**WORK TASK**
Give the data again in full, exactly as written below.

(Stored data)

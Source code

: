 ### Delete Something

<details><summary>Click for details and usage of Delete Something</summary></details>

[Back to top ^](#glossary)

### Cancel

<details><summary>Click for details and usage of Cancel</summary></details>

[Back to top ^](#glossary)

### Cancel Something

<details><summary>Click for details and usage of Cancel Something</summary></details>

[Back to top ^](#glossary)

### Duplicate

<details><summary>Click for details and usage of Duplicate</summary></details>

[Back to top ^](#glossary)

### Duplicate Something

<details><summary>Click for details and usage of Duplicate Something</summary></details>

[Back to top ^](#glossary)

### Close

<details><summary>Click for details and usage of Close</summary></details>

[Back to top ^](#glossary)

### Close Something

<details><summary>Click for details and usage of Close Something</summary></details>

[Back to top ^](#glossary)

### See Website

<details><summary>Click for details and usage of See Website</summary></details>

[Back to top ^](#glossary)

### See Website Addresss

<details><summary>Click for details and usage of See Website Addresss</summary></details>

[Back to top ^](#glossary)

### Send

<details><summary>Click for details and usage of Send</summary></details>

**YOUR SOLUTION**
Source code

: ### Delete Something

<details><summary>Click for details and usage of Delete Something</summary></details>

[Back to top ^](#glossary)

### Cancel

<details><summary>Click for details and usage of Cancel</summary></details>

[Back to top ^](#glossary)

### Cancel Something

<details><summary>Click for details and usage of Cancel Something</summary></details>

[Back to top ^](#glossary)

### Duplicate

<details><summary>Click for details and usage of Duplicate</summary></details>

[Back to top ^](#glossary)

### Duplicate Something

<details><summary>Click for details and usage of Duplicate Something</summary></details>

[Back to top ^](#glossary)

### Close

<details><summary>Click for details and usage of Close</summary></details>

[Back to top ^](#glossary)

### Close Something

<details><summary>Click for details and usage of Close Something</summary></details>

[Back to top ^](#glossary)

### See Website

<details><summary>Click for details and usage of See Website</summary></details>

[Back to top ^](#glossary)

### See Website Addresss

<details><summary>Click for details and usage of See Website Addresss</summary></details>

[Back to top ^](#glossary)

### Send

<details><summary>Click for details and usage of Send</summary></details>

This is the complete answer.